---------- Records for the exercise ----------
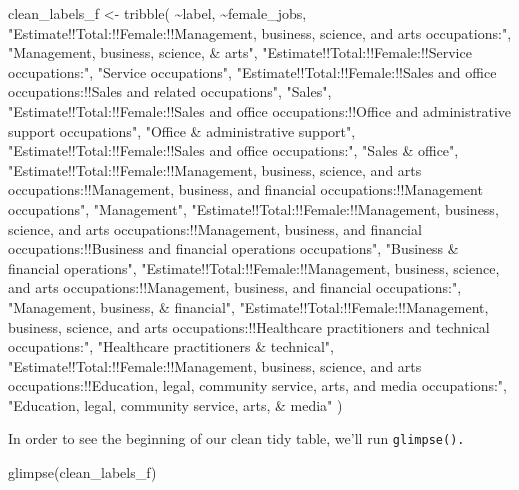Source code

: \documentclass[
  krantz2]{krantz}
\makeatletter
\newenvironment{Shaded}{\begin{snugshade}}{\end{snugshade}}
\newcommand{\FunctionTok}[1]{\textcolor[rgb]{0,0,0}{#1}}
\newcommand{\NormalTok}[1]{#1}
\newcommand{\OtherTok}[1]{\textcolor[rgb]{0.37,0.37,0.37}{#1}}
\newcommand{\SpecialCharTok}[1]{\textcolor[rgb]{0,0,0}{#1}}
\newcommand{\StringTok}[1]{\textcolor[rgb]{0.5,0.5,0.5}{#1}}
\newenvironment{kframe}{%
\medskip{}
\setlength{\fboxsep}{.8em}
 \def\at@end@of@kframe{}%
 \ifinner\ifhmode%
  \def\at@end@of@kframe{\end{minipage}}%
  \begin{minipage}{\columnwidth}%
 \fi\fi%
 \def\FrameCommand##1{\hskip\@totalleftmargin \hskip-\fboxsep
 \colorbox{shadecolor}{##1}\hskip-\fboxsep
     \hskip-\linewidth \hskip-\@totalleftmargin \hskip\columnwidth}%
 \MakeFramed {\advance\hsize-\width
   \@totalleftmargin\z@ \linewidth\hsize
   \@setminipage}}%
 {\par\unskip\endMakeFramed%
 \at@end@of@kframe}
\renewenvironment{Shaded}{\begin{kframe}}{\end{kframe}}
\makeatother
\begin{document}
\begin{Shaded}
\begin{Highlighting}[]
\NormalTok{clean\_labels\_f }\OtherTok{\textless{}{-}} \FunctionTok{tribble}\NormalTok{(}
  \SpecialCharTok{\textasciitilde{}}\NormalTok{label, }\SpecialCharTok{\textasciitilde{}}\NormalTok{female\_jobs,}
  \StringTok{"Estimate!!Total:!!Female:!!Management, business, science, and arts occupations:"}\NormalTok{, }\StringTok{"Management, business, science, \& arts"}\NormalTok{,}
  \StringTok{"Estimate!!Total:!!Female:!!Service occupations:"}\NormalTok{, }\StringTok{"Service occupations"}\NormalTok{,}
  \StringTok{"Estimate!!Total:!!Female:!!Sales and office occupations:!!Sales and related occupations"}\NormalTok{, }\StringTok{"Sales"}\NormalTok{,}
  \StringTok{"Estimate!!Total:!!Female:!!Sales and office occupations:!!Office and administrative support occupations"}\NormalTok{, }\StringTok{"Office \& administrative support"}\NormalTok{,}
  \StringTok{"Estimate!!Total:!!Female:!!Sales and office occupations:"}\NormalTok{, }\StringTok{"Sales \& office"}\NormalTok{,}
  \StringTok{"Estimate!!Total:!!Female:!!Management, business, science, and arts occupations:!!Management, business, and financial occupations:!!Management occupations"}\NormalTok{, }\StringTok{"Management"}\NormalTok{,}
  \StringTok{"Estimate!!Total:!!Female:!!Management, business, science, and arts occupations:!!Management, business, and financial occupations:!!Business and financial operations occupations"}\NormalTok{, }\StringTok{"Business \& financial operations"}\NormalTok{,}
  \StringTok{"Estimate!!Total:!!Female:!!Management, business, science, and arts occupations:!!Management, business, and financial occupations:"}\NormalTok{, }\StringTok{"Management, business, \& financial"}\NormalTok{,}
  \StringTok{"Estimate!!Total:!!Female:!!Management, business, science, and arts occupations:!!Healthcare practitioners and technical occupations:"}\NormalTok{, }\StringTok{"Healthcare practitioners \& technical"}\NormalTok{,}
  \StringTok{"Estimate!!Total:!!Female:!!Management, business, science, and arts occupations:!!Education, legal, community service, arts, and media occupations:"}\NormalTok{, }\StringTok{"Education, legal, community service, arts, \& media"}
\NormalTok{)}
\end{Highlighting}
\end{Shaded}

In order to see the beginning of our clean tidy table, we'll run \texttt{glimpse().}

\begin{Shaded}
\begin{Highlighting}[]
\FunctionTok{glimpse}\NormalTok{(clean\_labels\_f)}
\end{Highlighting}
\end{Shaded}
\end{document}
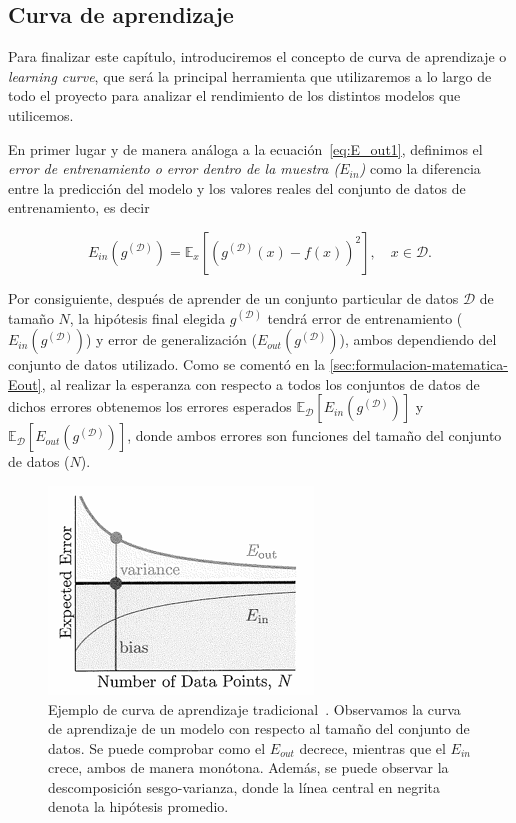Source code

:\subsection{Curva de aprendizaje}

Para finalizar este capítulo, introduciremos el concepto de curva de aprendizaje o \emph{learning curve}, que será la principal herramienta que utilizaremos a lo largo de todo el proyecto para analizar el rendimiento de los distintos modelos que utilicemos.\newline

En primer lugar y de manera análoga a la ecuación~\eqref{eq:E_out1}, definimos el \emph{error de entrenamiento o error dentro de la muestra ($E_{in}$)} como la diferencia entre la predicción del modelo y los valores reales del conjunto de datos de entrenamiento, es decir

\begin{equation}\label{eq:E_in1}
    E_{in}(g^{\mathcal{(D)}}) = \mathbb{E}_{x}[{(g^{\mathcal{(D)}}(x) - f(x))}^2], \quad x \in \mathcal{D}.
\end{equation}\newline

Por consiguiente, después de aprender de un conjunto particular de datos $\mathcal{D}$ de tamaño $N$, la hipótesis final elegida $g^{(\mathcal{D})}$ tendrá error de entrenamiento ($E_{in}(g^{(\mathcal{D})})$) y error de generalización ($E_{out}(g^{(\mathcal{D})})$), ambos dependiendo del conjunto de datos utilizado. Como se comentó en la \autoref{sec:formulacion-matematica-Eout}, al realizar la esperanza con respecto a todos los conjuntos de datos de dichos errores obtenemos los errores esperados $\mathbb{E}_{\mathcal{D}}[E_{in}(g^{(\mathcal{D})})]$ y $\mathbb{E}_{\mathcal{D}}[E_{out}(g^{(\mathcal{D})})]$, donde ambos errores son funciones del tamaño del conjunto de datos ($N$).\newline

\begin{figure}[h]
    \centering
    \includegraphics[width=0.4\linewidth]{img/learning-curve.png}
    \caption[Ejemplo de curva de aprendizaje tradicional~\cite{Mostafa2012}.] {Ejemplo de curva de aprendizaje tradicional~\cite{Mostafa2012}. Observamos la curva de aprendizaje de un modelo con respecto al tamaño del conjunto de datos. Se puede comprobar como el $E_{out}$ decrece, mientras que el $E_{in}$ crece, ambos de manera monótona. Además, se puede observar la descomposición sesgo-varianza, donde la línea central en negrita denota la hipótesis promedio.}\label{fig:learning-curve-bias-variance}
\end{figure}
----------
(The task)
Using the listing above, pull out all lines that hold the word "learning".

(Completed exercise)
Para finalizar este capítulo, introduciremos el concepto de curva de aprendizaje o \emph{learning curve}, que será la principal herramienta que utilizaremos a lo largo de todo el proyecto para analizar el rendimiento de los distintos modelos que utilicemos.\newline
    \includegraphics[width=0.4\linewidth]{img/learning-curve.png}
    \caption[Ejemplo de curva de aprendizaje tradicional~\cite{Mostafa2012}.] {Ejemplo de curva de aprendizaje tradicional~\cite{Mostafa2012}. Observamos la curva de aprendizaje de un modelo con respecto al tamaño del conjunto de datos. Se puede comprobar como el $E_{out}$ decrece, mientras que el $E_{in}$ crece, ambos de manera monótona. Además, se puede observar la descomposición sesgo-varianza, donde la línea central en negrita denota la hipótesis promedio.}\label{fig:learning-curve-bias-variance}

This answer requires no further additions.